C’est l’exemple que doivent suivre les colons israéliens et le gouvernement israélien ne devrait pas avoir à leur dire quoi faire et où vivre. Leurs colonies ne seront pas réservées uniquement aux juifs. Ils auront des voisins natifs, pas seulement comme main d’oeuvre agricole, mais comme fonctionnaires, comme policiers, comme juges. Cette perspective n’a pas empêché des milliers de Britanniques et de Français, de Portugais et d’Espagnols, de Russes et d’Allemands de rester vivre dans les pays décolonisés. Le discours sur l’évacuation qui a conduit Israël au bord de la guerre civile ne peut être compris si on ne prend pas en compte le panorama général de l’exclusivisme juif.
Seuls des gens qui ne peuvent supporter l’idée d’être enterrés dans la même tombe qu’un goy, sont incapables d’imaginer qu’il serait possible de rester comme égaux, sans l’appui de l’armée et de l’administration coloniale pour renforcer leur supériorité. Azmi Bishara, notre député de Nazareth, a eu raison de ne pas soutenir l’initiative de Sharon.
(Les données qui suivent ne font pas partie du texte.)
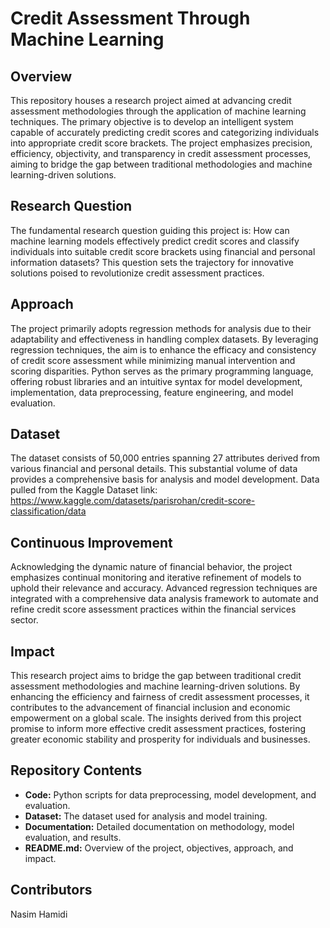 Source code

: 
# Credit Assessment Through Machine Learning

## Overview

This repository houses a research project aimed at advancing credit assessment methodologies through the application of machine learning techniques. The primary objective is to develop an intelligent system capable of accurately predicting credit scores and categorizing individuals into appropriate credit score brackets. The project emphasizes precision, efficiency, objectivity, and transparency in credit assessment processes, aiming to bridge the gap between traditional methodologies and machine learning-driven solutions.

## Research Question

The fundamental research question guiding this project is: How can machine learning models effectively predict credit scores and classify individuals into suitable credit score brackets using financial and personal information datasets? This question sets the trajectory for innovative solutions poised to revolutionize credit assessment practices.

## Approach

The project primarily adopts regression methods for analysis due to their adaptability and effectiveness in handling complex datasets. By leveraging regression techniques, the aim is to enhance the efficacy and consistency of credit score assessment while minimizing manual intervention and scoring disparities. Python serves as the primary programming language, offering robust libraries and an intuitive syntax for model development, implementation, data preprocessing, feature engineering, and model evaluation.

## Dataset

The dataset consists of 50,000 entries spanning 27 attributes derived from various financial and personal details. This substantial volume of data provides a comprehensive basis for analysis and model development.
Data pulled from the Kaggle Dataset link:
https://www.kaggle.com/datasets/parisrohan/credit-score-classification/data

## Continuous Improvement

Acknowledging the dynamic nature of financial behavior, the project emphasizes continual monitoring and iterative refinement of models to uphold their relevance and accuracy. Advanced regression techniques are integrated with a comprehensive data analysis framework to automate and refine credit score assessment practices within the financial services sector.

## Impact

This research project aims to bridge the gap between traditional credit assessment methodologies and machine learning-driven solutions. By enhancing the efficiency and fairness of credit assessment processes, it contributes to the advancement of financial inclusion and economic empowerment on a global scale. The insights derived from this project promise to inform more effective credit assessment practices, fostering greater economic stability and prosperity for individuals and businesses.


## Repository Contents

- **Code:** Python scripts for data preprocessing, model development, and evaluation.
- **Dataset:** The dataset used for analysis and model training.
- **Documentation:** Detailed documentation on methodology, model evaluation, and results.
- **README.md:** Overview of the project, objectives, approach, and impact.

## Contributors

Nasim Hamidi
En revanche, le parti travailliste de Peres et Barak a ajouté une nouvelle page à l’épaisse liasse de pages honteuses de son histoire en entrant au gouvernement Sharon pour mettre en oeuvre le « désengagement ». L’affaire des colons de Gaza peut être utilisée pour saboter et détruire le « caractère juif de l’État ». Il n’y a aucune raison de jouer le jeu de l’exclusivité juive, que ce soit en Thaïlande ou à Gaza.